The candidate stated in his manifesto that his mission is to make the state ‘an ocean of prosperity in Nigeria, a model of good governance for other states.’
Ozono, who said that Edo contributes about 2.06 per cent of the total crude oil output in the country, regretted that the state has not been able to maximize its federal account allocation and internally generated revenues.
‘In 2019 alone, our state received from the federal account allocation a total sum of N66.5 billion. However, it is becoming very difficult to align the state’s development to her status as an oil-producing state.
‘We are strongly determined to put the interest of the state first in all our thinking and actions.
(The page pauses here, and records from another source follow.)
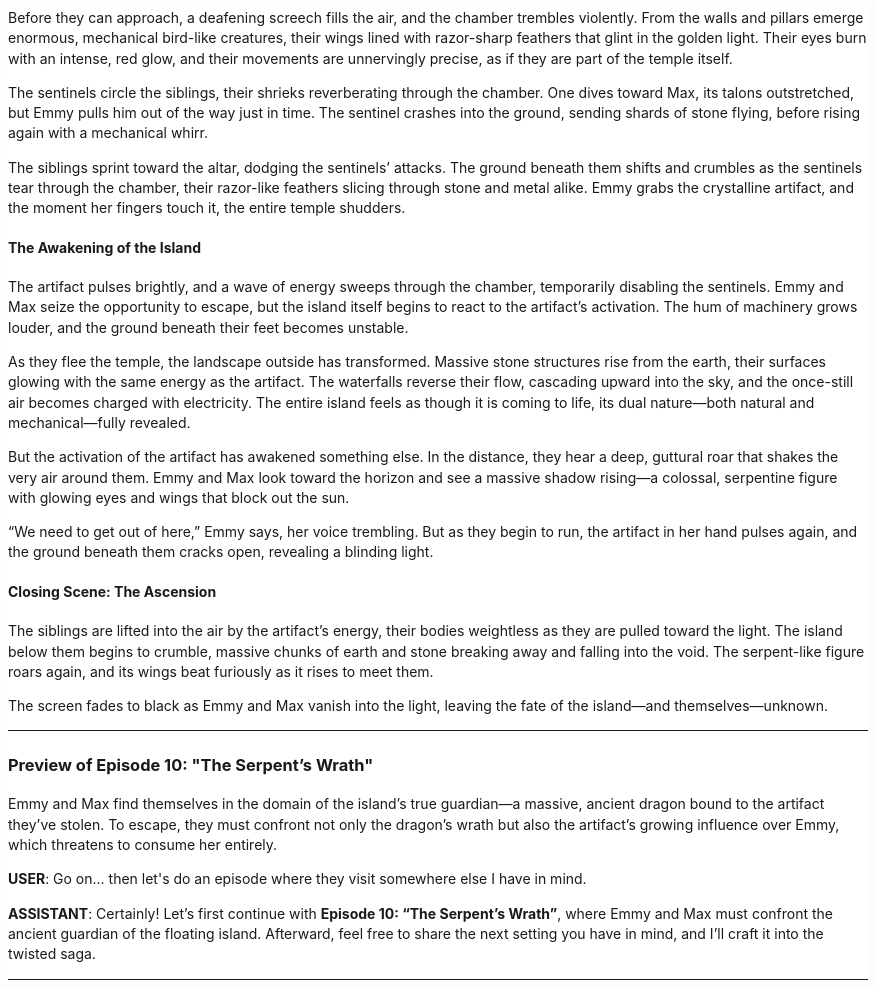 Before they can approach, a deafening screech fills the air, and the chamber trembles violently. From the walls and pillars emerge enormous, mechanical bird-like creatures, their wings lined with razor-sharp feathers that glint in the golden light. Their eyes burn with an intense, red glow, and their movements are unnervingly precise, as if they are part of the temple itself.

The sentinels circle the siblings, their shrieks reverberating through the chamber. One dives toward Max, its talons outstretched, but Emmy pulls him out of the way just in time. The sentinel crashes into the ground, sending shards of stone flying, before rising again with a mechanical whirr.

The siblings sprint toward the altar, dodging the sentinels’ attacks. The ground beneath them shifts and crumbles as the sentinels tear through the chamber, their razor-like feathers slicing through stone and metal alike. Emmy grabs the crystalline artifact, and the moment her fingers touch it, the entire temple shudders.

#### **The Awakening of the Island**
The artifact pulses brightly, and a wave of energy sweeps through the chamber, temporarily disabling the sentinels. Emmy and Max seize the opportunity to escape, but the island itself begins to react to the artifact’s activation. The hum of machinery grows louder, and the ground beneath their feet becomes unstable.

As they flee the temple, the landscape outside has transformed. Massive stone structures rise from the earth, their surfaces glowing with the same energy as the artifact. The waterfalls reverse their flow, cascading upward into the sky, and the once-still air becomes charged with electricity. The entire island feels as though it is coming to life, its dual nature—both natural and mechanical—fully revealed.

But the activation of the artifact has awakened something else. In the distance, they hear a deep, guttural roar that shakes the very air around them. Emmy and Max look toward the horizon and see a massive shadow rising—a colossal, serpentine figure with glowing eyes and wings that block out the sun.

“We need to get out of here,” Emmy says, her voice trembling. But as they begin to run, the artifact in her hand pulses again, and the ground beneath them cracks open, revealing a blinding light.

#### **Closing Scene: The Ascension**
The siblings are lifted into the air by the artifact’s energy, their bodies weightless as they are pulled toward the light. The island below them begins to crumble, massive chunks of earth and stone breaking away and falling into the void. The serpent-like figure roars again, and its wings beat furiously as it rises to meet them.

The screen fades to black as Emmy and Max vanish into the light, leaving the fate of the island—and themselves—unknown.

---

### **Preview of Episode 10: "The Serpent’s Wrath"**
Emmy and Max find themselves in the domain of the island’s true guardian—a massive, ancient dragon bound to the artifact they’ve stolen. To escape, they must confront not only the dragon’s wrath but also the artifact’s growing influence over Emmy, which threatens to consume her entirely.

**USER**: Go on... then let's do an episode where they visit somewhere else I have in mind.

**ASSISTANT**: Certainly! Let’s first continue with **Episode 10: “The Serpent’s Wrath”**, where Emmy and Max must confront the ancient guardian of the floating island. Afterward, feel free to share the next setting you have in mind, and I’ll craft it into the twisted saga.

---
We will put the interest of the people first, not my party or anyone else.
‘Resources and revenues of the state shall be used to improve lives and livelihood of the people of the state,’ the candidate promised.
The NRM governorship candidate stated that the drive of his government would be people-friendly, adding that he would reduce the debt burden of the state significantly by running a cost-efficient government.
In this regard, he promised that security vote and needless allowances of the executive arm of his government will be curtailed and used for the development of the state.
‘As at year-end 2018, the Fiscal Responsibility Commission (FRC) annual report states that the debt to revenue ratio of Edo State stands at 248.1 per cent, which obviously is over the limit of the FRC by 198.1 per cent,’ he stated.
Ozono also decried the unemployment rate in the state and said his government would change the narrative.
‘We are not comfortable with the 25.1 per cent unemployment rate (1,250,000 people) and 18.4 per cent underemployment rate (900,000 people) of the state.
‘We are worried but determined to reduce this to single-digit via our various developmental agenda, using the SDGs as our measurement tool.’